Una polémica que va más allá de las habituales diatribas del Gobierno contra los empresarios para convertirse en un pulso entre dos modelos económicos. Mendoza se atrevió a retar al oficialismo: “Queremos comprar, o que nos alquilen, una planta (del gobierno). Y en 12 meses la ponemos a producir”.

La respuesta oficial de Maduro: “Le voy a decir cuatro verdades” al burgués “altanero”.

Muy distinta fue la negociación alejada del foco de las cámaras. El gobierno no está en condiciones económicas de atacar al único que abastece “a ‘full’ producción” el mercado nacional en tiempos de crisis aguda.

Mendoza resumió al país: “Lo importante es que se produzcan alimentos a plena capacidad. Dejemos de lado todo lo que tiene que ver a veces con ataques infundados y malintencionados, envidias, complejos que se presentan en situaciones como ésta”.

En el plano político, la oposición se quejó ayer de que el chavismo no había convocado el habitual pleno de los martes, pese a que las negociaciones de los últimos días habían acercado las posiciones tras la emboscada chavista de hace 15 días.

No obstante, la mitad opositora del país no observaba ayer el Parlamento. Sus miradas se dirigían, con más incertidumbre que nunca, a Globovisión, único canal crítico con el Gobierno y la única televisión que emite en directo los actos de Capriles. La sorprendente dimisión de Vladimir Villegas, su nuevo director, en la noche de su primera jornada de trabajo confirmó los peores augurios.

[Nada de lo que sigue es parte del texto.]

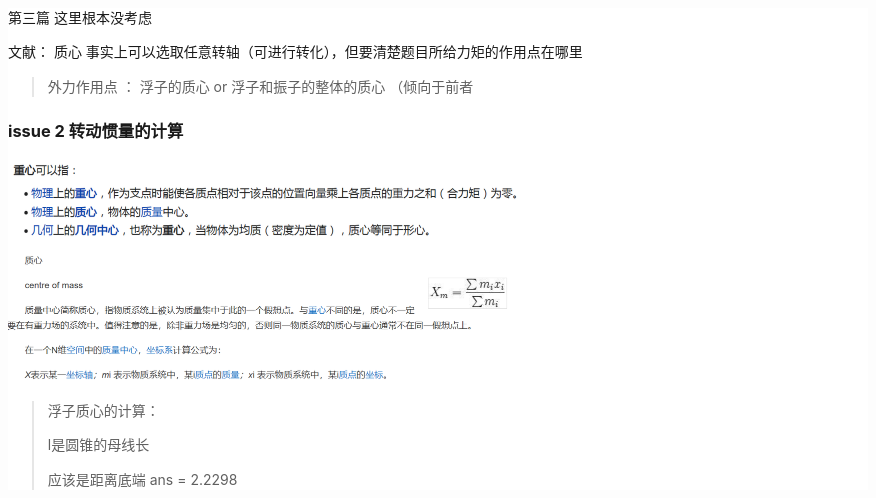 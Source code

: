 

第三篇 这里根本没考虑 



文献： 质心    事实上可以选取任意转轴（可进行转化），但要清楚题目所给力矩的作用点在哪里





> 外力作用点 ： 浮子的质心        or         浮子和振子的整体的质心       （倾向于前者

### issue 2 转动惯量的计算

<img src="img/image-20230727211509945.png" alt="image-20230727211509945" style="zoom: 50%;" />

<img src="img/image-20230727211718879.png" alt="image-20230727211718879" style="zoom:50%;" />



> 浮子质心的计算：
>
> l是圆锥的母线长
>
> 应该是距离底端 ans = 2.2298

“Agradezco la oportunidad, pero no podría ser un director silencioso y decorativo. Las diferencias (con los nuevos dueños) eran imposibles de superar. Implicaba asumir una dirección limitada en la toma de decisiones en programación y en líneas de trabajo”, declaró Villegas fuera del canal.

La oposición teme que los nuevos dueños, conocidos testaferros del chavismo, aprieten el acelerador para tomar informativamente el canal, con una línea complaciente con el Gobierno.

La gran duda es saber si en la nueva Globovisión se darían a conocer realidades como las que envuelven la inauguración del Mausoleo, una metáfora del chavismo. Cuando en 2010 Chávez se empeñó en exhumar los restos de Bolívar, convencido de que le habían asesinado (nunca se demostró), apostó por construir una nueva obra faraónica.

Tres años después, casi 100 millones de dólares gastados y cuatro inauguraciones postergadas, el Mausoleo, muy criticado por historiadores y arquitectos, es otra prueba de corrupción, según demostró “Últimas Noticias”. El ministro Farruco Sesto otorgó la obra a dedo a una constructora amiga y sin concurso público.